Research Competitor Content with Google Search (2026)
Map competitor content footprint via Google Search using Thirdwatch. Site: queries + topic-cluster mapping + content-gap analysis.

Thirdwatch's Google Search Scraper lets content-strategy teams, SEO research functions, and competitive-intelligence analysts map competitor content footprints —
site:query batches, topic-cluster mapping, content-gap detection. Built for content-strategy planning, SEO competitive research, and topic-coverage gap analysis at scale.
Why research competitor content with Google Search
Content strategy is competitive. According to Ahrefs' 2024 SEO report, the top-ranking page for any commercial keyword captures 30%+ of organic traffic, and content gaps (topics where competitors rank but you don't) typically account for 40-60% of viable organic-growth opportunity. For content-strategy teams, SEO research functions, and competitive-intelligence analysts, mapping competitor content footprint at scale is the foundation of opportunity-discovery work.

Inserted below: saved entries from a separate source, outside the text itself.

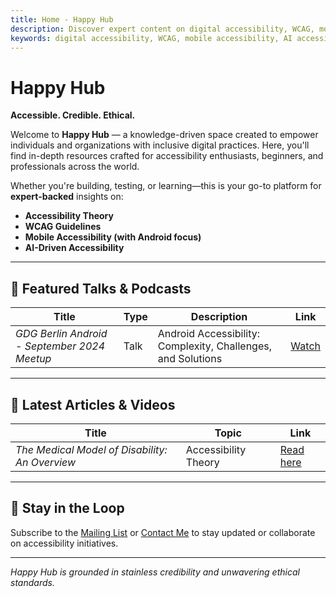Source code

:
 ```yaml
---
title: Home - Happy Hub
description: Discover expert content on digital accessibility, WCAG, mobile accessibility, and AI-driven accessibility. Created by Puneet, a leading voice in accessibility.
keywords: digital accessibility, WCAG, mobile accessibility, AI accessibility, accessibility expert, accessible design, inclusive tech, a11y, Happy Hub
---
```

# Happy Hub
**Accessible. Credible. Ethical.**

Welcome to **Happy Hub** — a knowledge-driven space created to empower individuals and organizations with inclusive digital practices. Here, you'll find in-depth resources crafted for accessibility enthusiasts, beginners, and professionals across the world.

Whether you're building, testing, or learning—this is your go-to platform for **expert-backed** insights on:

- **Accessibility Theory**  
- **WCAG Guidelines**  
- **Mobile Accessibility (with Android focus)**  
- **AI-Driven Accessibility**

---

## 🎥 Featured Talks & Podcasts

| Title | Type | Description | Link |
|-------|------|-------------|------|
| *GDG Berlin Android - September 2024 Meetup* | Talk | Android Accessibility: Complexity, Challenges, and Solutions | [Watch](https://youtu.be/av673I4GsLA?si=1jkYCuyEUowyFNnP) |

---

## 📰 Latest Articles & Videos
| Title | Topic | Link |
|-------|-------|------|
|*The Medical Model of Disability: An Overview* | Accessibility Theory | [Read here](./blog/medical-model.md) |

---

## 💬 Stay in the Loop

Subscribe to the [Mailing List](https://groups.google.com/g/happy-hub-mailing-list) or [Contact Me](./contact.md) to stay updated or collaborate on accessibility initiatives.

---

*Happy Hub is grounded in stainless credibility and unwavering ethical standards.*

The job-to-be-done is structured. A content-strategy team maps competitor topic coverage across 5-10 direct competitors quarterly. An SEO research function builds content-gap reports for SMB clients. A competitive-intelligence analyst tracks topic-cluster expansion across competitor portfolios for strategy briefings. A platform-builder integrates competitor content discovery into their SEO SaaS feature set. All reduce to site:competitor.com query batches + topic clustering + gap detection.
How does this compare to the alternatives?
Three options for competitor content mapping:
| Approach | Cost per 10,000 pages | Reliability | Setup time | Maintenance |
|---|---|---|---|---|
| Ahrefs / SEMrush | $99–$999/month per seat | High, with traffic estimates | Hours | Per-seat license |
| Manual sitemap parsing | Effectively unbounded analyst time | Sitemap may be incomplete | Continuous | Per-competitor |
| Thirdwatch Google Search Scraper | Pay per record | Production-tested with search-engine-friendly proxy | 5 minutes | Thirdwatch tracks Google changes |
Ahrefs/SEMrush offer comprehensive SEO data at the high end. The Google Search Scraper actor page gives you the surface-level content map at the lowest unit cost — useful as cost-optimized first pass before deeper Ahrefs analysis on shortlisted opportunities.
How to research competitor content in 4 steps
Step 1: How do I authenticate against Apify?
Sign in at apify.com (free tier, no credit card), open Settings → Integrations, and copy your personal API token:
export APIFY_TOKEN="apify_api_xxxxxxxxxxxxxxxx"Step 2: How do I pull competitor site: queries?
Pass site:competitor.com queries scoped to topic keywords.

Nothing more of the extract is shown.